__Your instructions__
Show all the lines in the data below that include the word "reverse".

┌────────

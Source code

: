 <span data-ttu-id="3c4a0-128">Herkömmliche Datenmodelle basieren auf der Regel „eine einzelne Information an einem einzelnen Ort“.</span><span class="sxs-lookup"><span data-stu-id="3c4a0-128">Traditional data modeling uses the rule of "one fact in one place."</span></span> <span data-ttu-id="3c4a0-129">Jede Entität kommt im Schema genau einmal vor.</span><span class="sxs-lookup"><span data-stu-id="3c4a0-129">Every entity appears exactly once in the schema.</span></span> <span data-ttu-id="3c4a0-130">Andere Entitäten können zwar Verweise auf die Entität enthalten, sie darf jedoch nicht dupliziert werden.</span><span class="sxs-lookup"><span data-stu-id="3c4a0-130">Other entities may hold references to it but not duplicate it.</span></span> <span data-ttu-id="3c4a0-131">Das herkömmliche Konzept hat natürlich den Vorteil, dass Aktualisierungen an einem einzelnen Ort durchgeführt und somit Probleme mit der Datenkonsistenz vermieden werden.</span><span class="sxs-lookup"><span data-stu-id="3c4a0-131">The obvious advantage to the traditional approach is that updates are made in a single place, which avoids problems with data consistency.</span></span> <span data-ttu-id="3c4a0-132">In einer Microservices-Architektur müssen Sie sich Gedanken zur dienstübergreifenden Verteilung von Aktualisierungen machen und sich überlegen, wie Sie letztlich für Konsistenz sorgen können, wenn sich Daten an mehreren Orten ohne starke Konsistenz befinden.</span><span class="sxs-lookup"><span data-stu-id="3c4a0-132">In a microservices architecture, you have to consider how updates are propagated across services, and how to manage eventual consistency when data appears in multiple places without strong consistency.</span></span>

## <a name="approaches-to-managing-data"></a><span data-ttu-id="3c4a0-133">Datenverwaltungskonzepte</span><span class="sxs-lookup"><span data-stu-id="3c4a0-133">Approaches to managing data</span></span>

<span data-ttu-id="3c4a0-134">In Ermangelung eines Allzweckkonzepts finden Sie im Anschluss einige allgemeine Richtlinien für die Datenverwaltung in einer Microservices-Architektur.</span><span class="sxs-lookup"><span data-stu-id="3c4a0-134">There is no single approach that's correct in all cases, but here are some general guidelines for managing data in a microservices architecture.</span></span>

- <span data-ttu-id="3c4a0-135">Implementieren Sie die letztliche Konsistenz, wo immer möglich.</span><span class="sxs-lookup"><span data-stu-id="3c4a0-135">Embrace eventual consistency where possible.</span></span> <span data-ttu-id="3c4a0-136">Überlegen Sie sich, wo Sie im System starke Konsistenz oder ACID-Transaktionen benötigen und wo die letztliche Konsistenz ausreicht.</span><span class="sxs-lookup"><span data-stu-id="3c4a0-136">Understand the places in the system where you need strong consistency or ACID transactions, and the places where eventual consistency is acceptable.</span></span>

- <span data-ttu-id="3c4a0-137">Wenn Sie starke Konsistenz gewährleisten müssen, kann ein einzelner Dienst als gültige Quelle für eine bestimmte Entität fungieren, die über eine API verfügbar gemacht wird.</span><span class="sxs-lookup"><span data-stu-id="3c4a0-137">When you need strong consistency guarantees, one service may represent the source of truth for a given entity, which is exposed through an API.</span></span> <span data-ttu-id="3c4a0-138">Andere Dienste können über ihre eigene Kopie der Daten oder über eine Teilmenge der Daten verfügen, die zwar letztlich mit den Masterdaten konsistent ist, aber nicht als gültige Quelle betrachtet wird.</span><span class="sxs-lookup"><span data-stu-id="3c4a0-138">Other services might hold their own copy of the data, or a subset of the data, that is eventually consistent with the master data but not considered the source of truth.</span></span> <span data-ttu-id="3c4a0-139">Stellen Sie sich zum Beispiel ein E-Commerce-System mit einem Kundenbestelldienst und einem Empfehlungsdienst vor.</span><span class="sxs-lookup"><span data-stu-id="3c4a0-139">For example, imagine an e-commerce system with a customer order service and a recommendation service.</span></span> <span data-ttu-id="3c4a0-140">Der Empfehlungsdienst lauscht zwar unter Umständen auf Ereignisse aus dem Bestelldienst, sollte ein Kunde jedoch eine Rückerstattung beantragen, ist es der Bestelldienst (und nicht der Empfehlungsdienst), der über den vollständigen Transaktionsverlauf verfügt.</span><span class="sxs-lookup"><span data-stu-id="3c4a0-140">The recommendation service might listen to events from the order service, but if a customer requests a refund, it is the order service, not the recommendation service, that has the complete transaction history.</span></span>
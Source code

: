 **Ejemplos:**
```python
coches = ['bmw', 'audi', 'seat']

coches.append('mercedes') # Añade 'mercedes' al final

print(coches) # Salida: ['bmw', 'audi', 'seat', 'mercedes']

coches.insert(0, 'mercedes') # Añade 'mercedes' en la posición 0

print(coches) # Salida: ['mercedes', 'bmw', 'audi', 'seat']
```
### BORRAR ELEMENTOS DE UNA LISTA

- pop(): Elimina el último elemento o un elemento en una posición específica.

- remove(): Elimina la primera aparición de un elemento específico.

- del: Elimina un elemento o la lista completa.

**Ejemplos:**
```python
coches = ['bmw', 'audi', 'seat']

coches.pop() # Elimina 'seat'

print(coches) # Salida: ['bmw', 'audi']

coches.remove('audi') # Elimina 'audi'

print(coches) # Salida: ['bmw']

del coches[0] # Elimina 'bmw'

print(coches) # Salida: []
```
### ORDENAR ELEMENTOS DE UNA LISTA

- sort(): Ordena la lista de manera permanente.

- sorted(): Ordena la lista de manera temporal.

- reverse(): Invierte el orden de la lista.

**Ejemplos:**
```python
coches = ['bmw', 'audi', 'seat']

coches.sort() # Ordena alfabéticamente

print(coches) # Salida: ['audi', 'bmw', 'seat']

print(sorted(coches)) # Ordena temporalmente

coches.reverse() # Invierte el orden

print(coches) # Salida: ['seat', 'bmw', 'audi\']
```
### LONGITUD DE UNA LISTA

└────────

__Final answer__
- reverse(): Invierte el orden de la lista.
coches.reverse() # Invierte el orden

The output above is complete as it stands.